Schlauchtüllen und 16/10 Schlauch sind eh die bessere/einfacher  zu handhabende Wahl.


----------



## Hektor123 (27. August 2009)

*AW: Neue Artikel von Alphacool !*

Habe ich auch vor jetzt, von daher nicht ganz so schlimm für mich, allerdings ist die Schlauchauswahl für 16/10 nicht so groß?! Weißt du ob es einen ähnlichen zu diesem Feser gibt? 
Feser Tube - Light Blue UV 13/10mm - A-C-Shop
Dieses Light blue sollte besser zum blauen Sleeve passen als die dunkelblauen Schläuche.


----------



## Dietz (11. September 2009)

Heyho.

Darf ich vorstellen: 

*Alphacool HF 14 Yellowstone "Spirit"*



			Dieser Inhalt steht nur eingeloggten Mitgliedern zur Verfügung.
        


Unseren bekannten Yellowstone Kühler gibt es jetzt mit überarbeiteter Bodenplatte in der "Spirit" Edition. 

Die Kontaktfläche direkt über dem CPU Kern ist gegenüber der restlichen Bodenfläche minimal erhöht worden,  so wird der gesamte Anpressdruck hier konzentriert und der optimale Kontakt zu CPU sorg somit für einen  besseren vertikalen Wärmeübergang zum Kühler. Ungleichmäßigkeiten des Heatspreaders werden hierdurch 
ebenfalls ausgeglichen. (Wenn der Rand des Heatspreaders höher ist als die Mitte)  Zur weiteren Verbessrung des  Kontakts zur CPU und des  Anpressdruckes liegen den Kühlern nun Federn bei  die 60 Prozent mehr  Federspannung aufbauen als in der vorherigen Version, um maximalen Anpressdruck zu  gewährleisten.

Die Restbodenstärke wurde ebenfalls optimiert und natürlich erscheint die Bodenplatte im vom Alphacool  gewohnten auf hochglanz poliertem Outfit.

Soweit erstmal wieder von mir!

Greetz
Dietz


----------



## ruyven_macaran (12. September 2009)

Wenn die Neuerung der Boden ist, dann wollen wir hier kein Bild der Oberseite  
Gebt ihr eigentlich einen Maßstab, anhand dessen man den Anpressdruck abschätzen kann, an?
Mainboards halten zwar viel aus, aber seitdem mir ein Northbridgekühler zweimal Halteösen rausgerissen hat, bin ich bei sowas ein bißchen misstrauisch 


P.S. als Tipp:
Die Zeilenlänge solltest du dem Forum überlassen.

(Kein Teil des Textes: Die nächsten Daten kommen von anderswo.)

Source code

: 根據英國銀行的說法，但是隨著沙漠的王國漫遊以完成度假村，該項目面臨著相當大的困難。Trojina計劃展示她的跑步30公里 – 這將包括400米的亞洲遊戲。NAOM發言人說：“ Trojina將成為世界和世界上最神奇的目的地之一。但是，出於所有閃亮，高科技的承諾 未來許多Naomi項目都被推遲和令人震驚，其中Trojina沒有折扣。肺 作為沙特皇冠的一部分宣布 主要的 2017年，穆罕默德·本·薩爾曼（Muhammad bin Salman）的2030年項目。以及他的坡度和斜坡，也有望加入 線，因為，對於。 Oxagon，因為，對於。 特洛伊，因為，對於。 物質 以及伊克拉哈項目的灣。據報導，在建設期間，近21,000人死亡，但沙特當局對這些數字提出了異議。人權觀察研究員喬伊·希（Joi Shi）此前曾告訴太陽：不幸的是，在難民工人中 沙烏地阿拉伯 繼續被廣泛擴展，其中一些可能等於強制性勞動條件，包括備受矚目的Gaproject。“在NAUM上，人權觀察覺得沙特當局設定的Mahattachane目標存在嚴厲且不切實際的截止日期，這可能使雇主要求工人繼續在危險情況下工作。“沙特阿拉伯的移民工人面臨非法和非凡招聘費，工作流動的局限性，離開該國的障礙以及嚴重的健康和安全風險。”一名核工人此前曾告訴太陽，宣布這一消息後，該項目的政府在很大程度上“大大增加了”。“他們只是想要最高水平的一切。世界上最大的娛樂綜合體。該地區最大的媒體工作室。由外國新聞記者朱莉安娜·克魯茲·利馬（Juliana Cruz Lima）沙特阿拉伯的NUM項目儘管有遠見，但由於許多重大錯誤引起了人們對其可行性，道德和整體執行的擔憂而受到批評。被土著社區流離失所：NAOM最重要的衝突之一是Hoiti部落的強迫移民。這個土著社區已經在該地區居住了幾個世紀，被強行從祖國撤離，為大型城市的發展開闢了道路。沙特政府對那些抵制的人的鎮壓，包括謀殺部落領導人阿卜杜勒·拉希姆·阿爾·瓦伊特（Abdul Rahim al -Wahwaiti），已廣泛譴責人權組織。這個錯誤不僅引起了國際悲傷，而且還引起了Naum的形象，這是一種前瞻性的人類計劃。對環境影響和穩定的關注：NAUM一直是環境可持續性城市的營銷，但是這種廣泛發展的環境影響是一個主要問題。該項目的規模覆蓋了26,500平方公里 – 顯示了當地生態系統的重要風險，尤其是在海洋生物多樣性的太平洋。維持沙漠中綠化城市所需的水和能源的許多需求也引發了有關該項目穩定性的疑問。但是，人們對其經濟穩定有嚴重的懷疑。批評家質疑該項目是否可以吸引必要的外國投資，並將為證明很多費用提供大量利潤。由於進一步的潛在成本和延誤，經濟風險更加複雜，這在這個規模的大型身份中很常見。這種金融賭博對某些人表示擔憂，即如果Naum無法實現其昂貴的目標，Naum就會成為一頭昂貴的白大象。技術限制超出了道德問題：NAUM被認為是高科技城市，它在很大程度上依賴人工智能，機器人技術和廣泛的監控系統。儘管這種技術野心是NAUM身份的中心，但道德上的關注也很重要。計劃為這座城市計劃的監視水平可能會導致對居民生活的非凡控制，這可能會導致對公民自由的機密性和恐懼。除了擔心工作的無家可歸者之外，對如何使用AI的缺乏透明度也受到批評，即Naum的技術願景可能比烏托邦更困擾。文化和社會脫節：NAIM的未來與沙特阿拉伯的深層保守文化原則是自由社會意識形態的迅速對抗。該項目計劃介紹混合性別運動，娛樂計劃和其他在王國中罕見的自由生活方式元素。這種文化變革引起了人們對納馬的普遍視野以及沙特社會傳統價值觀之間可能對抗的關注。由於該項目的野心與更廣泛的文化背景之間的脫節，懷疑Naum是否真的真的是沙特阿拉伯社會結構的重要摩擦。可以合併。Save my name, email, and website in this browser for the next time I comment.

Auf 1024er Bildschirmbreite rutschen die letzten 1-2 Worte jeder Zeile in neue Zeile - die dann aber nur diese enthält, weil ein manueller Zeilenumbruch folgt.


----------



## Dietz (12. September 2009)

Also als Maßstab sagen wir eigentlich immer, wenn noch eine Blatt Papier zwischen die Federwindungen passt (ohne zu klemmen) ist es genug. 


Ja okay^^ ich nehm die Zeilenumbrüche raus


----------



## Dietz (19. September 2009)

Und weiter gehts! Darf ich Vorstellen: 
*Alphacool HF 14 Smart Motion Universal*




			Dieser Inhalt steht nur eingeloggten Mitgliedern zur Verfügung.
        





			Dieser Inhalt steht nur eingeloggten Mitgliedern zur Verfügung.
        


Verabschiedet euch von Kompatibilitätsproblemen mit eurem Mainboard. Der Smart Motion bietet dank den 3 verschiedenen Halterklammern, die alle schwenkbar gelagert sind ein Maximum an Montiermöglichkeiten durch welche er sich auf allen gängigen Chipsätzen und zusätzlich auf NVidia und ATI GPU's verwenden lässt. Auch für spezialmontagen, wie zum Beispiel bei Nvidia Grafikkarten auf dem Videochip, sind durch diese extrem flexible Halterung möglich.
Der Kühler ist in schwarz und in weiß erhältlich und sollte sich somit auch optisch an alle Systeme anpassen können. 

Weiter gehts mit dem: 
*Alphacool HF 14 CoolDisc 3.5*




			Dieser Inhalt steht nur eingeloggten Mitgliedern zur Verfügung.
        



Dieser Kühler ist eine Weiterentwicklung unseres bekannten HDD Kühlers und bietet mit extra tiefen Kanälen einen besseren Druchfluss für Highflow Systeme. Der Kühler wird direkt unterhalb der HDD Montiert, dadruch nimmt er die Hitze dort auf wo sie primär entsteht, am Motor und Elektronik der Festplatte, ohne dass die Wärme erst durch das Metallgehäuse der Platte wandern muss. Weiterhin geht durch diese Montage kein 5 1/4" Einschub verloren, was vorallem in kleineren Gehäuse oft entscheidend ist. Ein Wärmeleitpad für optimalen Wärmeübergang von der Festplatte zum Kühler liegt selbstverständlich bei. Und die bei uns üblichen Bohrungen für die Beleuchtung im Plexiglasdeckel sind selbstverständlich auch vorhanden.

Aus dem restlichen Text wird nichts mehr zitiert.